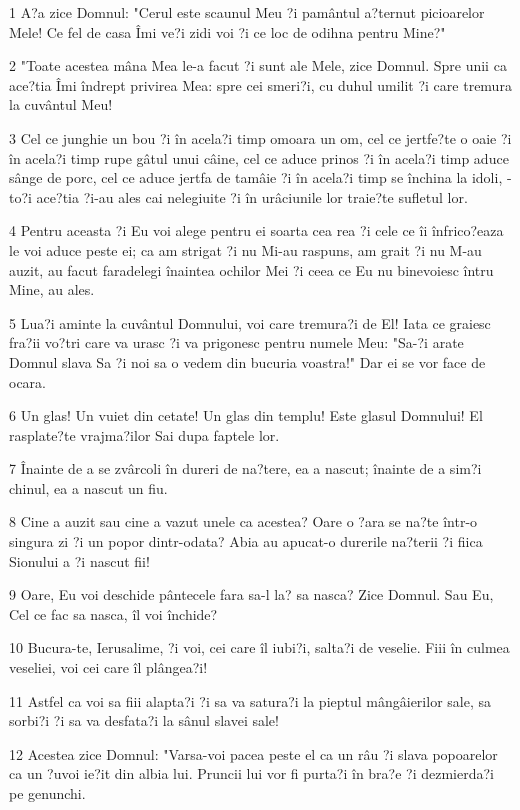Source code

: \par 1 A?a zice Domnul: "Cerul este scaunul Meu ?i pamântul a?ternut picioarelor Mele! Ce fel de casa Îmi ve?i zidi voi ?i ce loc de odihna pentru Mine?"
\par 2 "Toate acestea mâna Mea le-a facut ?i sunt ale Mele, zice Domnul. Spre unii ca ace?tia Îmi îndrept privirea Mea: spre cei smeri?i, cu duhul umilit ?i care tremura la cuvântul Meu!
\par 3 Cel ce junghie un bou ?i în acela?i timp omoara un om, cel ce jertfe?te o oaie ?i în acela?i timp rupe gâtul unui câine, cel ce aduce prinos ?i în acela?i timp aduce sânge de porc, cel ce aduce jertfa de tamâie ?i în acela?i timp se închina la idoli, - to?i ace?tia ?i-au ales cai nelegiuite ?i în urâciunile lor traie?te sufletul lor.
\par 4 Pentru aceasta ?i Eu voi alege pentru ei soarta cea rea ?i cele ce îi înfrico?eaza le voi aduce peste ei; ca am strigat ?i nu Mi-au raspuns, am grait ?i nu M-au auzit, au facut faradelegi înaintea ochilor Mei ?i ceea ce Eu nu binevoiesc întru Mine, au ales.
\par 5 Lua?i aminte la cuvântul Domnului, voi care tremura?i de El! Iata ce graiesc fra?ii vo?tri care va urasc ?i va prigonesc pentru numele Meu: "Sa-?i arate Domnul slava Sa ?i noi sa o vedem din bucuria voastra!" Dar ei se vor face de ocara.
\par 6 Un glas! Un vuiet din cetate! Un glas din templu! Este glasul Domnului! El rasplate?te vrajma?ilor Sai dupa faptele lor.
\par 7 Înainte de a se zvârcoli în dureri de na?tere, ea a nascut; înainte de a sim?i chinul, ea a nascut un fiu.
\par 8 Cine a auzit sau cine a vazut unele ca acestea? Oare o ?ara se na?te într-o singura zi ?i un popor dintr-odata? Abia au apucat-o durerile na?terii ?i fiica Sionului a ?i nascut fii!
\par 9 Oare, Eu voi deschide pântecele fara sa-l la? sa nasca? Zice Domnul. Sau Eu, Cel ce fac sa nasca, îl voi închide?
\par 10 Bucura-te, Ierusalime, ?i voi, cei care îl iubi?i, salta?i de veselie. Fiii în culmea veseliei, voi cei care îl plângea?i!
\par 11 Astfel ca voi sa fiii alapta?i ?i sa va satura?i la pieptul mângâierilor sale, sa sorbi?i ?i sa va desfata?i la sânul slavei sale!
\par 12 Acestea zice Domnul: "Varsa-voi pacea peste el ca un râu ?i slava popoarelor ca un ?uvoi ie?it din albia lui. Pruncii lui vor fi purta?i în bra?e ?i dezmierda?i pe genunchi.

——

▶ _EXERCISE_:
Out of the material above, gather each line where "Mine" appears.

▶ _SOLUTION TO THE EXERCISE_:
: \par 1 A?a zice Domnul: "Cerul este scaunul Meu ?i pamântul a?ternut picioarelor Mele! Ce fel de casa Îmi ve?i zidi voi ?i ce loc de odihna pentru Mine?"
\par 4 Pentru aceasta ?i Eu voi alege pentru ei soarta cea rea ?i cele ce îi înfrico?eaza le voi aduce peste ei; ca am strigat ?i nu Mi-au raspuns, am grait ?i nu M-au auzit, au facut faradelegi înaintea ochilor Mei ?i ceea ce Eu nu binevoiesc întru Mine, au ales.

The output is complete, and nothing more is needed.